Your assignment:
Look through the data below for the line with "of their choice" and the line with "Cost (High to Low)", then output those two and all lines in between, exactly as written.

Task material Start Marker

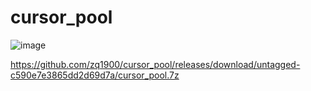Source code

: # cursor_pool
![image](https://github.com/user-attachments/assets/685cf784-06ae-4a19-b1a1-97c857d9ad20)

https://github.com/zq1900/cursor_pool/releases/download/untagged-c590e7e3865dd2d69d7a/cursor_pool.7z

Task material End Marker
Task material Start Marker

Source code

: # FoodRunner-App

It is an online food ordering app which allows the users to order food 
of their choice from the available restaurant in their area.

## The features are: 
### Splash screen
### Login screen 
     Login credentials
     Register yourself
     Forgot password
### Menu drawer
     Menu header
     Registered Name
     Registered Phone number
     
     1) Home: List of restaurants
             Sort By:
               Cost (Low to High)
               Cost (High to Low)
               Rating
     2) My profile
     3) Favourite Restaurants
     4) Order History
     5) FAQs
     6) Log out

Task material End Marker

Exercise output:
of their choice from the available restaurant in their area.

## The features are: 
### Splash screen
### Login screen 
     Login credentials
     Register yourself
     Forgot password
### Menu drawer
     Menu header
     Registered Name
     Registered Phone number
     
     1) Home: List of restaurants
             Sort By:
               Cost (Low to High)
               Cost (High to Low)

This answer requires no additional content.